----- Supplied records -----

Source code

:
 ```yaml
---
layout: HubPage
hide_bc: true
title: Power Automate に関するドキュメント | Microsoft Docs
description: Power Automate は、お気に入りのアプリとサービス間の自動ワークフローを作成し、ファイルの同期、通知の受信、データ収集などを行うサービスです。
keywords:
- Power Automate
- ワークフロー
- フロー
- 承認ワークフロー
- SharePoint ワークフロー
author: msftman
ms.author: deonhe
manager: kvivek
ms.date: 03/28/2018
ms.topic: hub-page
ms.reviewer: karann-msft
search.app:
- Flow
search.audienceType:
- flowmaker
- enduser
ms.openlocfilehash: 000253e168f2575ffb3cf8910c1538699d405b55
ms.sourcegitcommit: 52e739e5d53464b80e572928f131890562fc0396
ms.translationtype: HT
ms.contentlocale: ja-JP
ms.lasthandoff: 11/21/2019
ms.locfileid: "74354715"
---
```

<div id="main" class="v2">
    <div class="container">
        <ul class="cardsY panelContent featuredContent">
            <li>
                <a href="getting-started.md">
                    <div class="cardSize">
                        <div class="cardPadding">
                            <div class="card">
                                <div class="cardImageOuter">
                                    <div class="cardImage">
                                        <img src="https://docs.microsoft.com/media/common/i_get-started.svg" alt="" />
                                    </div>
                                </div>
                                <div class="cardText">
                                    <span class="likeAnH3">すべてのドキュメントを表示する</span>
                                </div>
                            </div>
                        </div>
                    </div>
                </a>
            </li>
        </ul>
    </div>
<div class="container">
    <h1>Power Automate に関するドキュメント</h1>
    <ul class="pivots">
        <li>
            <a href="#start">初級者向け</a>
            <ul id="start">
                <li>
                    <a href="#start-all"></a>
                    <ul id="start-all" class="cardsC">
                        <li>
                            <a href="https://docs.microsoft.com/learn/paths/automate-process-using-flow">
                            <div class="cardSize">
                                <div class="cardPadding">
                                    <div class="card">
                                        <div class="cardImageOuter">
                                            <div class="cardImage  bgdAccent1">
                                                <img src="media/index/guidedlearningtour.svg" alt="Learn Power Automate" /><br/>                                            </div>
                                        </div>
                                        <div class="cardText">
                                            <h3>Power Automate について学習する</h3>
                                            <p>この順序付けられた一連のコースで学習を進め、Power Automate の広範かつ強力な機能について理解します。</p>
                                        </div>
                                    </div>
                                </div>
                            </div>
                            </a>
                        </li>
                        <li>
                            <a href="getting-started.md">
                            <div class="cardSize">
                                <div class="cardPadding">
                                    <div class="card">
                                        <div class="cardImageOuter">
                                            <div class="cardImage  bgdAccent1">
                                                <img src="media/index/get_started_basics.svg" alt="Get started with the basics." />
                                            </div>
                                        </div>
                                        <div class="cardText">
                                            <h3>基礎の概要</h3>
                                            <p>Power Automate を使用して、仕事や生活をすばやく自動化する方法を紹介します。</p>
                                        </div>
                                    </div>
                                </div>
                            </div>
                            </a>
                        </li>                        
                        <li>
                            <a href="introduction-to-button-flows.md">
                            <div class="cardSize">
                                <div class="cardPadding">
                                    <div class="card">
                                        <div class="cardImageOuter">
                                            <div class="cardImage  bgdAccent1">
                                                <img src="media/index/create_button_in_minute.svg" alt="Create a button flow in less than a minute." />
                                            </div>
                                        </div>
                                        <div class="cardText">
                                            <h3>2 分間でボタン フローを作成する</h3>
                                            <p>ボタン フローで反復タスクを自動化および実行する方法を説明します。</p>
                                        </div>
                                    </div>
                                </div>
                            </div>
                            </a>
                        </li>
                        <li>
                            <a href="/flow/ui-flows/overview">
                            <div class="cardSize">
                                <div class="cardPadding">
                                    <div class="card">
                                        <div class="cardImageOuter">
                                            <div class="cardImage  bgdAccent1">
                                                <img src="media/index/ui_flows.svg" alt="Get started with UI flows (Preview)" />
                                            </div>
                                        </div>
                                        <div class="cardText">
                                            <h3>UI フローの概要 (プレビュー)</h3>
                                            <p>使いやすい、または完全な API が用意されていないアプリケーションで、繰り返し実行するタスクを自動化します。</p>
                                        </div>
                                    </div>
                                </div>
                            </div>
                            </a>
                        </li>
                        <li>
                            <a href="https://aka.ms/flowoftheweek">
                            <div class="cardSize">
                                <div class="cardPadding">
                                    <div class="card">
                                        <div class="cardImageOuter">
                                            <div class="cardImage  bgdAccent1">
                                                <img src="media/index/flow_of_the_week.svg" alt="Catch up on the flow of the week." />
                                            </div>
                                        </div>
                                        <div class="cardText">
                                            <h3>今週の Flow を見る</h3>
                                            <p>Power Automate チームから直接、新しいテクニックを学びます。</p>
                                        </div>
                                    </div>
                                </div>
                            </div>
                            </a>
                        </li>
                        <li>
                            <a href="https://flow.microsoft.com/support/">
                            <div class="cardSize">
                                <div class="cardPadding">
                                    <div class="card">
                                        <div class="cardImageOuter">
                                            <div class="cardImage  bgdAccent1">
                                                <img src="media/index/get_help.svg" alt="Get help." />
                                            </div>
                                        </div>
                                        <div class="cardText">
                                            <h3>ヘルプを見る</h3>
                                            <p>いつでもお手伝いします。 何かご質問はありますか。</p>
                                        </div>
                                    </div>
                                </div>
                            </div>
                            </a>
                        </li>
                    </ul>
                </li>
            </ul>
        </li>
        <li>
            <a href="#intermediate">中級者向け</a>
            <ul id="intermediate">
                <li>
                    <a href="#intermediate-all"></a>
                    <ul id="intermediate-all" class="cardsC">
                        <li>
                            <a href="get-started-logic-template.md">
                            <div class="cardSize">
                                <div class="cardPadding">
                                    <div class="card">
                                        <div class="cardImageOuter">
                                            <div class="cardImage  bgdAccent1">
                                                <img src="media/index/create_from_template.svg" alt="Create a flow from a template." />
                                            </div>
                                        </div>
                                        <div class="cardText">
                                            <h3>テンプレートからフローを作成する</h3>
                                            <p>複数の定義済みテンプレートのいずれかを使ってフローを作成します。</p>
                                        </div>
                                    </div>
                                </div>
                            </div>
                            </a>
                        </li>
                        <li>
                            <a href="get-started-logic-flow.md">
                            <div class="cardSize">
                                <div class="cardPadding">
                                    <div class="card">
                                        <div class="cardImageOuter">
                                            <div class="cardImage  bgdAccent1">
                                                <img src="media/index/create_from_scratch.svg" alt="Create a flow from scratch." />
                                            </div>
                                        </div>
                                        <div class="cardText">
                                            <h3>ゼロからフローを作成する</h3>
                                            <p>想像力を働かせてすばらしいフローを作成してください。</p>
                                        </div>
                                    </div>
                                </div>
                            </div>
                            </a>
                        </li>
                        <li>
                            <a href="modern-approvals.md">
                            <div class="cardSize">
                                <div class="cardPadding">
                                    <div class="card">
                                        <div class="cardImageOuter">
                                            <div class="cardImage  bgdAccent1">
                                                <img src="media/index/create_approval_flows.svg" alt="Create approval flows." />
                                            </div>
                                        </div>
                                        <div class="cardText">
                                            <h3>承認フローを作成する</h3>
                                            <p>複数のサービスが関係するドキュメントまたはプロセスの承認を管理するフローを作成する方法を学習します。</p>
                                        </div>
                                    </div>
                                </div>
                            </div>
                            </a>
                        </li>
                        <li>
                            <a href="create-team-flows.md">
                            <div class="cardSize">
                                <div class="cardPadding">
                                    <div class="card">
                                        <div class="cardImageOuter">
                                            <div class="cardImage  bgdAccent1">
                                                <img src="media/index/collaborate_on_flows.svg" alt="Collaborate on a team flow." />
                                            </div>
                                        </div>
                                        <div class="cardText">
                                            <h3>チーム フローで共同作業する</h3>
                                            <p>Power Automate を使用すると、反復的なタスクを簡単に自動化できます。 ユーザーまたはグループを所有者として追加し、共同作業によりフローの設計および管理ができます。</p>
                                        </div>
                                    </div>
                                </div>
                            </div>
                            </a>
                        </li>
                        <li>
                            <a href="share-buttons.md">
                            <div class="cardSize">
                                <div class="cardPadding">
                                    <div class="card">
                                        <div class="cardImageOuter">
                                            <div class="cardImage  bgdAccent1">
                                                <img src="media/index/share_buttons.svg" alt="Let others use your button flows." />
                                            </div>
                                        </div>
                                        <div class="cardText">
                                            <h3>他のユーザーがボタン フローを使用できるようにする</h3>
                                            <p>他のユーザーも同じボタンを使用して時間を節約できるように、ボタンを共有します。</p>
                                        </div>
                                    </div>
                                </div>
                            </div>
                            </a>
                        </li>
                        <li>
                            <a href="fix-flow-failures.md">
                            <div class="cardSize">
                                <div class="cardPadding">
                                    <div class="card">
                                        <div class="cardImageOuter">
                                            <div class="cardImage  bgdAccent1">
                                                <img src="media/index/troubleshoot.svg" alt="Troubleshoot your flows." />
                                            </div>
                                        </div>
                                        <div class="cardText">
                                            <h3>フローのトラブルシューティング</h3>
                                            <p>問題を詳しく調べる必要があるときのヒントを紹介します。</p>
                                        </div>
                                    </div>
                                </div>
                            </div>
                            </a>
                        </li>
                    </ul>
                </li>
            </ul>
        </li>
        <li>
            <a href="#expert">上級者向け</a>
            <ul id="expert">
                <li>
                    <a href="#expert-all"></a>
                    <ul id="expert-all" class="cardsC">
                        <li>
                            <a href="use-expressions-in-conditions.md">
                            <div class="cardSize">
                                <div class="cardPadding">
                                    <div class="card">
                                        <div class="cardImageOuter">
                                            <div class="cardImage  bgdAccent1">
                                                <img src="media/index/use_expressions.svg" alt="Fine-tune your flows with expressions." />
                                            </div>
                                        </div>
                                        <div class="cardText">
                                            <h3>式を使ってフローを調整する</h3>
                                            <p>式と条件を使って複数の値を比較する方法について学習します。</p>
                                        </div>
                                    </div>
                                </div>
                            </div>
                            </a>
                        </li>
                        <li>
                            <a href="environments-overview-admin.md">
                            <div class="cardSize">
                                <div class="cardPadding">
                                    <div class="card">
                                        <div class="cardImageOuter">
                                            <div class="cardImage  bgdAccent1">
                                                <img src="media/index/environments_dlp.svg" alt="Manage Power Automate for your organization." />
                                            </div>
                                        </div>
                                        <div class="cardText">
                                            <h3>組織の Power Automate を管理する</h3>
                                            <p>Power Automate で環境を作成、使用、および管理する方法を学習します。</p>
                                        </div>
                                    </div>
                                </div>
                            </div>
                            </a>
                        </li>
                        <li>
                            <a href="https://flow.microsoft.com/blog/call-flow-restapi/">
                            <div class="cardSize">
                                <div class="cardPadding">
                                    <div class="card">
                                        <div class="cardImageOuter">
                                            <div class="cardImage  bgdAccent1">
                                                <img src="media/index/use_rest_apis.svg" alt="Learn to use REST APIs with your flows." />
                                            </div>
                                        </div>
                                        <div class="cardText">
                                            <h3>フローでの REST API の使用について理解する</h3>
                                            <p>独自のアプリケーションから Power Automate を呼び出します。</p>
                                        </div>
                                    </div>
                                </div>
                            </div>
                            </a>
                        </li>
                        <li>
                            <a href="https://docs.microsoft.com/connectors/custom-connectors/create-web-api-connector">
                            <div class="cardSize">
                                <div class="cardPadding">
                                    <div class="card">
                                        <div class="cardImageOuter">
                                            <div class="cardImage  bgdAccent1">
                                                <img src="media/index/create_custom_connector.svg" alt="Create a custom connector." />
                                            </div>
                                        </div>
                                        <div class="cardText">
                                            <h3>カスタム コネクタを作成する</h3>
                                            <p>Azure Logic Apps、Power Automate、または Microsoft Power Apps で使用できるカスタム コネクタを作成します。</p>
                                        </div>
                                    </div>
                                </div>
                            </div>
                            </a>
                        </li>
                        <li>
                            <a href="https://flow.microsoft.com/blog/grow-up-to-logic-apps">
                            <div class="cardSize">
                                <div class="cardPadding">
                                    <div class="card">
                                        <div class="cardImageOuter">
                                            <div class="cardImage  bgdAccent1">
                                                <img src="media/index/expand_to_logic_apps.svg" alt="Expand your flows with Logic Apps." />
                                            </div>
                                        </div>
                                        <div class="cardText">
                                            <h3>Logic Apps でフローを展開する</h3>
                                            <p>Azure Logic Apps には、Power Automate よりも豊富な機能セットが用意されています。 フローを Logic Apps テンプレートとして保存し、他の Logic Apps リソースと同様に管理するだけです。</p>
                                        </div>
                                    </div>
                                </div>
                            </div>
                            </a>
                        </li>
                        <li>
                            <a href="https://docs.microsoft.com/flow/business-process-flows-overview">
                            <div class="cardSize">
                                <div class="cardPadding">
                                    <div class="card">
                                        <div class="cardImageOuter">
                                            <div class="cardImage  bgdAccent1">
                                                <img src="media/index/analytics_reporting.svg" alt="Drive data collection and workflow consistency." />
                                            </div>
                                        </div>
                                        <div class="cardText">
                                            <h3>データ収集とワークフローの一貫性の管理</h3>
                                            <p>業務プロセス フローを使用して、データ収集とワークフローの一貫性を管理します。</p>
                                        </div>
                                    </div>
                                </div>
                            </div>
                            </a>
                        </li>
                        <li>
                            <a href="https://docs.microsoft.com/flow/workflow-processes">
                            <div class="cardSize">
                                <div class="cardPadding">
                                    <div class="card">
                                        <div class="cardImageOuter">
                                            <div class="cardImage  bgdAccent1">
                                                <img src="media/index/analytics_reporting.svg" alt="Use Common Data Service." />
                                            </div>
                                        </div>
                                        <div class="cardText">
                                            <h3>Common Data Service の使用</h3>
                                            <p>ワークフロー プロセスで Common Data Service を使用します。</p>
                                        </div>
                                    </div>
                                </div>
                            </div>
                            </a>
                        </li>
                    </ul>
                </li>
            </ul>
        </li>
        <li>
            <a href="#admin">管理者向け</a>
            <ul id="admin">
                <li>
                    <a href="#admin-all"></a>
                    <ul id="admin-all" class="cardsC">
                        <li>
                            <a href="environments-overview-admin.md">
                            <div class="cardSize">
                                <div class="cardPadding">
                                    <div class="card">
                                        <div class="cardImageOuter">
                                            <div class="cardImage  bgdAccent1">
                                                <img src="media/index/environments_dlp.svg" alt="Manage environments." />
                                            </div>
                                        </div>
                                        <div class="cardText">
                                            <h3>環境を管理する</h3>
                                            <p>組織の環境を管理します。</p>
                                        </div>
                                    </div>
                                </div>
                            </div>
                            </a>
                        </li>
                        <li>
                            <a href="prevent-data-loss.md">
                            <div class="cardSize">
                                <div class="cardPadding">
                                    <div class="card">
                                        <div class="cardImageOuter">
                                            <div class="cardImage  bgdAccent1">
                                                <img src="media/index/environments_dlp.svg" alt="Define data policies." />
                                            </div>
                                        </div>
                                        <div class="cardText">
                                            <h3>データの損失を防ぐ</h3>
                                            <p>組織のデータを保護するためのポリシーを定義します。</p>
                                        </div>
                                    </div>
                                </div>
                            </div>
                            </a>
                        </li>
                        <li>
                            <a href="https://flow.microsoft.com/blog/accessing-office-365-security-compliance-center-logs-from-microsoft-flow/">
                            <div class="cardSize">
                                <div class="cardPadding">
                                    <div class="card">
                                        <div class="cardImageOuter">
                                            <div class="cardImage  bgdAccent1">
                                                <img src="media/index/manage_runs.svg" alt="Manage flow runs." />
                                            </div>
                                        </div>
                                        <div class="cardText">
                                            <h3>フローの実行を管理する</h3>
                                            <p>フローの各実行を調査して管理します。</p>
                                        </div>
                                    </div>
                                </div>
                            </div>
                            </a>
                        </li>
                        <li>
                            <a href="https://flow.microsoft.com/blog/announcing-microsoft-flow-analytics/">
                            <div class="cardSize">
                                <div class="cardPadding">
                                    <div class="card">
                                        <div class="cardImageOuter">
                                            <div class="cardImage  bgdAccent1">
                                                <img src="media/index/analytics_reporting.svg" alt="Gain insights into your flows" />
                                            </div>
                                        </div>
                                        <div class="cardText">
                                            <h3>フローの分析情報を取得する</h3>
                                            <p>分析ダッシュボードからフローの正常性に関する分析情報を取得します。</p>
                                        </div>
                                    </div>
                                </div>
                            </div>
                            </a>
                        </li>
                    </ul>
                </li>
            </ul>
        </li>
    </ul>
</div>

-----

What is required:
Copy every line of the records above that holds the word "Azure".

Answer space:
                                            <p>Azure Logic Apps、Power Automate、または Microsoft Power Apps で使用できるカスタム コネクタを作成します。</p>
                                            <p>Azure Logic Apps には、Power Automate よりも豊富な機能セットが用意されています。 フローを Logic Apps テンプレートとして保存し、他の Logic Apps リソースと同様に管理するだけです。</p>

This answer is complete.